A genuine 1‐SST (sucrose:sucrose 1‐fructosy] transferase, EC 2.4.1.99) was purified and characterized from young chicory roots ( Cichorium intybus L. var. foliosum cv. Flash) by a combination of ammonium sulfate precipitation, concanavalin A affinity chromatography, anion and cation exchange chromatography. This protocol produced a 63‐fold purification and a specific activity of 4.75 U (mg protein) −1 . The mass of the enzyme was 69 kDa as estimated by gel filtration. On SDS‐PAGE apparent molecular masses of 49 kDa (α‐subunit) and 24 kDa (β‐subunit) were found.
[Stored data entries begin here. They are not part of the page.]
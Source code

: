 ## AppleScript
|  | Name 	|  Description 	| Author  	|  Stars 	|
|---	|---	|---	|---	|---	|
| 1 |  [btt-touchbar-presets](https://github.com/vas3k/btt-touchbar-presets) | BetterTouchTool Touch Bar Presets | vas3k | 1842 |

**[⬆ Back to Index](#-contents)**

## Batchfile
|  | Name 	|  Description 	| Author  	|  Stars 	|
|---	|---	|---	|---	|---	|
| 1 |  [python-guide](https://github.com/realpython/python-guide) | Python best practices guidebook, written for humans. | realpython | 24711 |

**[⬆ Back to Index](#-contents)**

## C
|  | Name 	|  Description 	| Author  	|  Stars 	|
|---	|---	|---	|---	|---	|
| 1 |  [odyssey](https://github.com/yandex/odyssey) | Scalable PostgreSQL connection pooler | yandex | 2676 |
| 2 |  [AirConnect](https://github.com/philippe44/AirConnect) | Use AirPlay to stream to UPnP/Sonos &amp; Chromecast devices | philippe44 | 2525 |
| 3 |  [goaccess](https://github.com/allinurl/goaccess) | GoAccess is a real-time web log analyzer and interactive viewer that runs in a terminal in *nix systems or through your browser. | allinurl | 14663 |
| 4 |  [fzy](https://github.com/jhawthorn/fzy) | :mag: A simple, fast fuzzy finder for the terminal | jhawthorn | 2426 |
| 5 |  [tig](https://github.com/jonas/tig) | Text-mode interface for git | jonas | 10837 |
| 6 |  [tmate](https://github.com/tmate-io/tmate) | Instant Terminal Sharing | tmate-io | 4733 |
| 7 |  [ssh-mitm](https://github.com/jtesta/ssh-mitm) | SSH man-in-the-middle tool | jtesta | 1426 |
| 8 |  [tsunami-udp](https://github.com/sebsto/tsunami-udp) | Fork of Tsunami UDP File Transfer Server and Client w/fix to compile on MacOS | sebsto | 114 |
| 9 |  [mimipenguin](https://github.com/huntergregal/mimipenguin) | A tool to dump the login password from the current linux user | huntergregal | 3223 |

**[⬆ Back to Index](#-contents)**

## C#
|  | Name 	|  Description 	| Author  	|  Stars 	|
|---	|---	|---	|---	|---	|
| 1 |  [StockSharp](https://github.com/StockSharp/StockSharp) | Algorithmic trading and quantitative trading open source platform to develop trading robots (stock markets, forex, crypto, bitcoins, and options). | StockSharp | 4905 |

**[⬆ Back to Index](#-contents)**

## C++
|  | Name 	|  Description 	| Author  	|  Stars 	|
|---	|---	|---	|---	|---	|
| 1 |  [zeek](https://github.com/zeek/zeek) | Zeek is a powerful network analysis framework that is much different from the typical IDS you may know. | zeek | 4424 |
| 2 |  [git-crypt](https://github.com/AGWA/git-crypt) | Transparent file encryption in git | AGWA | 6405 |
Further specification was obtained by MALDI‐TOF MS detecting molecular ions at m/z 40109 and 19 896. These two fragments were also found on a western blot using an SDS‐boiled chicory root extract and chicken‐raised polyclonal antibodies against the purified 1‐SST, indicating that the enzyme is a heterodimer in vivo. The N‐terminus of chicory root 1‐SST α‐subunit was shown to be highly homologous with the cDNA‐derived amino acid sequences from barley 6‐SFT and a number of β‐fructosyl hydrolases (in‐vertases and fructan hydrolases). However, chicory root 1‐SST properties could be clearly differentiated from those of chicory root 1‐FFT (EC 2.4.1.100), chicory root acid invertase (EC 3.2.1.26) and yeast invertase. The enzyme mainly produced 1‐kes‐tose and glucose from physiologically relevant sucrose concentrations, indicating that this 1‐SST is the key enzyme initiating fructan biosynthesis in vivo. However, like chicory root 1‐FFT and barley 6‐SFT, the enzyme also showed some β‐fructofuranosi‐dase activity (fructosyl transfer to water) at very low sucrose concentrations. Although sucrose clearly is the best substrate for the enzyme, some transferase and β‐fructofuranosidase activity were also detected using 1‐kestose as the sole substrate.